### SOURCE INFORMATION

------------------------------

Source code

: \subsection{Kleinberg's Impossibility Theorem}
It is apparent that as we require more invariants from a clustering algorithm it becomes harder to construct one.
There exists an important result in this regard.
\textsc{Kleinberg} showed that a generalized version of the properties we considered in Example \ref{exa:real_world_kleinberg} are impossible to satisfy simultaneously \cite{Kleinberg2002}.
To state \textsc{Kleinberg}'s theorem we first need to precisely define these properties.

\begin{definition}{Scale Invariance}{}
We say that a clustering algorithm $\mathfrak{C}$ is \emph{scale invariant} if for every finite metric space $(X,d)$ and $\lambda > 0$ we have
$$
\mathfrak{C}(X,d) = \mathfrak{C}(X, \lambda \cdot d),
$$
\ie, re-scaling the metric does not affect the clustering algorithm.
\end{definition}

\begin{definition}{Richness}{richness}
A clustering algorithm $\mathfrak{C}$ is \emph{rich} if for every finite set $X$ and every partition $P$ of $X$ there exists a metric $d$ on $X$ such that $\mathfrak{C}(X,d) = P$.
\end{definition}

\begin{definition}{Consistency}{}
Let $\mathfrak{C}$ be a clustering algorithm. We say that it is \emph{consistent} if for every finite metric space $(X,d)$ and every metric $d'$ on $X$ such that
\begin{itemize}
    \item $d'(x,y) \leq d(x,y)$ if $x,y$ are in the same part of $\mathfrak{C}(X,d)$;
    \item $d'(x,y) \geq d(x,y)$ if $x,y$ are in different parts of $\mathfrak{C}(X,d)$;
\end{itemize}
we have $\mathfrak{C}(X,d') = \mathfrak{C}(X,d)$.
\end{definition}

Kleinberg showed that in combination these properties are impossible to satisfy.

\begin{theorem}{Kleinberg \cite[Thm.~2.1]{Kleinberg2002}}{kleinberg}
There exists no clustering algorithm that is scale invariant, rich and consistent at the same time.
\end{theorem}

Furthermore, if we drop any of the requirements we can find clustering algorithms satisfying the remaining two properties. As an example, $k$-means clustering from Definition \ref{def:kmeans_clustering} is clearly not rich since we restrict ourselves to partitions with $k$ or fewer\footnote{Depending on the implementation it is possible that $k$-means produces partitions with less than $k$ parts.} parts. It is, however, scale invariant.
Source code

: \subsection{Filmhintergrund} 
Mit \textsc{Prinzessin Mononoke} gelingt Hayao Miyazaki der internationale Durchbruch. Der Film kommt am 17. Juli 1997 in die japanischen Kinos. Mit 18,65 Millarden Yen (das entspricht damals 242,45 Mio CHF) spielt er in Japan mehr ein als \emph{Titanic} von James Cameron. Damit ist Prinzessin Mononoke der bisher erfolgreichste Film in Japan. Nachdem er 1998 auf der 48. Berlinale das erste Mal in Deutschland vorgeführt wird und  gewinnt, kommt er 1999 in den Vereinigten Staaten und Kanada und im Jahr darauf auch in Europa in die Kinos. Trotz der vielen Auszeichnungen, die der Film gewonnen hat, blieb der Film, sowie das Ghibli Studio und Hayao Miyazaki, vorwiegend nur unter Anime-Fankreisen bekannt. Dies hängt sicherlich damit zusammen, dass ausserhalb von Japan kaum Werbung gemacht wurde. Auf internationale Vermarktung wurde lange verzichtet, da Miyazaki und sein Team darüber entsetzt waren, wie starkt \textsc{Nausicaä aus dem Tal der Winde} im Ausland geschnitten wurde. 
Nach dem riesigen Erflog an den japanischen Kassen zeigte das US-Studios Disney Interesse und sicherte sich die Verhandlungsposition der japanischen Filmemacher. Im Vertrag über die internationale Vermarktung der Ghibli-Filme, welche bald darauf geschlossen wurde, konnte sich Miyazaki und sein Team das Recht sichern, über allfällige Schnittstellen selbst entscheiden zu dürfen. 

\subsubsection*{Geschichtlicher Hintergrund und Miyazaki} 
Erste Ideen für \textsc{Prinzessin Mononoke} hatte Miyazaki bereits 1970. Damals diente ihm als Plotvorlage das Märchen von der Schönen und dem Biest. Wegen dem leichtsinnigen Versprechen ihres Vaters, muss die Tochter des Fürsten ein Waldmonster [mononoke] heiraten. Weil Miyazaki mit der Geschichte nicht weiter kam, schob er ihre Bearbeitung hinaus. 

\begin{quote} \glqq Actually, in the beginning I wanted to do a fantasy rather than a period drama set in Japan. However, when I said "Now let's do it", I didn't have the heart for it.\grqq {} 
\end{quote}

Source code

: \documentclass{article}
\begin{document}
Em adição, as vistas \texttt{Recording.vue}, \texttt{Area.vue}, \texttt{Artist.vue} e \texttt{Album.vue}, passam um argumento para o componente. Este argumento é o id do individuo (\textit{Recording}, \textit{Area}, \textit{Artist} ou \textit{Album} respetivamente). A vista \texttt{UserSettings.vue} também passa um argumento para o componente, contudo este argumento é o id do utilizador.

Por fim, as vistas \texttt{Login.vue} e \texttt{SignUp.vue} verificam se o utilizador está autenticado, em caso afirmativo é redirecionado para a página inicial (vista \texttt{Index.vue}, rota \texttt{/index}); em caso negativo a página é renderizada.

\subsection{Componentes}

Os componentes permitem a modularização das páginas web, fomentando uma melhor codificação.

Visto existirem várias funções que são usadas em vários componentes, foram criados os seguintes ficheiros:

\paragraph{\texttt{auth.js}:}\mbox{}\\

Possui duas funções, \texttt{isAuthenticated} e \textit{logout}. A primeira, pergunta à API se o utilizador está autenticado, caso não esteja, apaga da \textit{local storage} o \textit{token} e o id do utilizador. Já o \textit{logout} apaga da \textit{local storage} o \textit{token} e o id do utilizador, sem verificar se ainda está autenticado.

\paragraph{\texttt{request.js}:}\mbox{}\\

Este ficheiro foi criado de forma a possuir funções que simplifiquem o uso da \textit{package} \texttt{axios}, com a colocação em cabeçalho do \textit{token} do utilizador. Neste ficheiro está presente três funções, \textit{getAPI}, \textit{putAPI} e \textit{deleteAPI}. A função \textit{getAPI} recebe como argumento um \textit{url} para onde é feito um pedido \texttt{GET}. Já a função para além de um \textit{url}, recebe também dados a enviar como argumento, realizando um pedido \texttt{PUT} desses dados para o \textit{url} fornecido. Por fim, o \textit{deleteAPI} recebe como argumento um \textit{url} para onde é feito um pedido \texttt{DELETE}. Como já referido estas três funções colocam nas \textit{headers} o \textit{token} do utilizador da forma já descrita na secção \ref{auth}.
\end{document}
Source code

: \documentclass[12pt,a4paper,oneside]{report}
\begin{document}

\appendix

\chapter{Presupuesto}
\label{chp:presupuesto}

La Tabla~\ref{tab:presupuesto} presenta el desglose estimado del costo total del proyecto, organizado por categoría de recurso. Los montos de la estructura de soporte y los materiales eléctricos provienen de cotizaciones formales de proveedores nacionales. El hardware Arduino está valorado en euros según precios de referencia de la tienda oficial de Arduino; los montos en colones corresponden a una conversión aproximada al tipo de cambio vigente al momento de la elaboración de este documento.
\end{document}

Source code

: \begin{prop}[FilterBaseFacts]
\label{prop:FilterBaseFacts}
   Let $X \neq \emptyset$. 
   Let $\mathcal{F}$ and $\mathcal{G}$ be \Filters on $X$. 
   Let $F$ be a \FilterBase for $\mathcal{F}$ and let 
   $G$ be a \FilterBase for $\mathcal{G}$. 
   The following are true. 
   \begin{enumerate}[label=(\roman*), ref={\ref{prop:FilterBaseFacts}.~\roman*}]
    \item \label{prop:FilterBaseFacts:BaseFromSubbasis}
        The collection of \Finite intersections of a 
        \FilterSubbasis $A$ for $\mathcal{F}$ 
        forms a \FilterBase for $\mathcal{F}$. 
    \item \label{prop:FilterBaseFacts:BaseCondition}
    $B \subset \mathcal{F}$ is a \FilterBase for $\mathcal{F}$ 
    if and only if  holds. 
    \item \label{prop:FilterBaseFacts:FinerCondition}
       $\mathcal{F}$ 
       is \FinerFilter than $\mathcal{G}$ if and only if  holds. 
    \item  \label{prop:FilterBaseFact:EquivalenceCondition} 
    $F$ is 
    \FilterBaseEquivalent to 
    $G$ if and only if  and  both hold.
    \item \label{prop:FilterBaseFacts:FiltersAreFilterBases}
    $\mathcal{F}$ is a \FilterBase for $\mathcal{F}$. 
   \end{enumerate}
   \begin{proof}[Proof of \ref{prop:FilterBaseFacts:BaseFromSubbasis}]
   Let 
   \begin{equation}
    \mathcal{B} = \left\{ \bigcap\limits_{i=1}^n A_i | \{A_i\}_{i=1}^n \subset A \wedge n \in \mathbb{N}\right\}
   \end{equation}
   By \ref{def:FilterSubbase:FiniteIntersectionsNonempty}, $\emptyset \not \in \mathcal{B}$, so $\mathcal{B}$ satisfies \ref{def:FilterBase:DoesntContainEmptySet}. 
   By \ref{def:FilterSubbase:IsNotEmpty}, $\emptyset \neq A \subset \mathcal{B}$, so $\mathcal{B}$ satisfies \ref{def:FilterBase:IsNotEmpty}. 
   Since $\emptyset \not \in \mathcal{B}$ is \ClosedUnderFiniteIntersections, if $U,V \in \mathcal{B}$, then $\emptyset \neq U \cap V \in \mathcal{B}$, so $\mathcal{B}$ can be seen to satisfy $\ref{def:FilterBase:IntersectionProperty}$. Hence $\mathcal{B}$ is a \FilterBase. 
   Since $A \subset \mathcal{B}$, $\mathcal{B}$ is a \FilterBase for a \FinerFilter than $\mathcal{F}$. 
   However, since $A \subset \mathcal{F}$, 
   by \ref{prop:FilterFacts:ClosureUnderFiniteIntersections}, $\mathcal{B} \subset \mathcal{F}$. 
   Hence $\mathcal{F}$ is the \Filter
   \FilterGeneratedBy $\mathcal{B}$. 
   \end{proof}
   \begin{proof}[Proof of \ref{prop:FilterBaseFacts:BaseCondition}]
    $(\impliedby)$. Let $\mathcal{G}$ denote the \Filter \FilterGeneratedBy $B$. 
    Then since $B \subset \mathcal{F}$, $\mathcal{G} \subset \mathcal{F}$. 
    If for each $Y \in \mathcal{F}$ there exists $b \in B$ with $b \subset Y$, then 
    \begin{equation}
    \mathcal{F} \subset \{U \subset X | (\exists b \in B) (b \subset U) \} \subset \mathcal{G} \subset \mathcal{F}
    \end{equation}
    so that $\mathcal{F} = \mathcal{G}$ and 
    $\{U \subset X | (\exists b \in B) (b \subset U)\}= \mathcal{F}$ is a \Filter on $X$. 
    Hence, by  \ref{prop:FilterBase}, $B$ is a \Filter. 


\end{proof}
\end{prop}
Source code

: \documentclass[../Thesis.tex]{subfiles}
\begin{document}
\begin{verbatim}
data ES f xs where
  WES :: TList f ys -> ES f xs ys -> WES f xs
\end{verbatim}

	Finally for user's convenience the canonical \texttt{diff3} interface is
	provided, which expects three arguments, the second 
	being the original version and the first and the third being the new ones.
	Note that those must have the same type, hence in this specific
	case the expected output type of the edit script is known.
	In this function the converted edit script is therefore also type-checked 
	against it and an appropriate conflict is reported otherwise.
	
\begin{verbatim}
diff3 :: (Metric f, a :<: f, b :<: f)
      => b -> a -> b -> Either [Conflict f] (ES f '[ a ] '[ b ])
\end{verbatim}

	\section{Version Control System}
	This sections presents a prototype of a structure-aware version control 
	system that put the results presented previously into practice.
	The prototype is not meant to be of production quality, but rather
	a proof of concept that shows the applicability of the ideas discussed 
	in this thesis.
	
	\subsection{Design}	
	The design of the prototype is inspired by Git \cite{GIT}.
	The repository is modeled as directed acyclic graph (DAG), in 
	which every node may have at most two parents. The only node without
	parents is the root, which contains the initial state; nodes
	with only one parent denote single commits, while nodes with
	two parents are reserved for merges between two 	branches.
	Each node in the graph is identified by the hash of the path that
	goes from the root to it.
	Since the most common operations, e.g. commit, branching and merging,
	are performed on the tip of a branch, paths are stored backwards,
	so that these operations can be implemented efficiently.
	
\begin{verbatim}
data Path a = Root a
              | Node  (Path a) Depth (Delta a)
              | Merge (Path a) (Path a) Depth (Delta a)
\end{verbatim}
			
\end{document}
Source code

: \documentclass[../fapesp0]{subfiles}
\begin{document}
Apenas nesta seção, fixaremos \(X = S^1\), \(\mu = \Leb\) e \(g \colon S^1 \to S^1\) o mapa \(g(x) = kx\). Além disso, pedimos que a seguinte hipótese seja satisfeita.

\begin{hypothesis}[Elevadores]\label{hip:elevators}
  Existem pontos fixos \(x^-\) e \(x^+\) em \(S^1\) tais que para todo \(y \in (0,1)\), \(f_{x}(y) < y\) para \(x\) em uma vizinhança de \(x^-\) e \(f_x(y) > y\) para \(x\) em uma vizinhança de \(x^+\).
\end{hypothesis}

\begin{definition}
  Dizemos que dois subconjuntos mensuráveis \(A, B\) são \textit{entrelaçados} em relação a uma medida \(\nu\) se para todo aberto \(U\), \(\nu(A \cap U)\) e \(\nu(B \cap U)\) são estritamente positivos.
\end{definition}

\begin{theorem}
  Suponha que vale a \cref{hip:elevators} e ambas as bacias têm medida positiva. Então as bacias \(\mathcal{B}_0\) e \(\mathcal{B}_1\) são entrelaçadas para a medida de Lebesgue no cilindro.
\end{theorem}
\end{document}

------------------------------

### TASK TO CARRY OUT
From the records, copy out each line that includes the string "FilterGeneratedBy".

### SOLUTION
   \FilterGeneratedBy $\mathcal{B}$. 
    $(\impliedby)$. Let $\mathcal{G}$ denote the \Filter \FilterGeneratedBy $B$. 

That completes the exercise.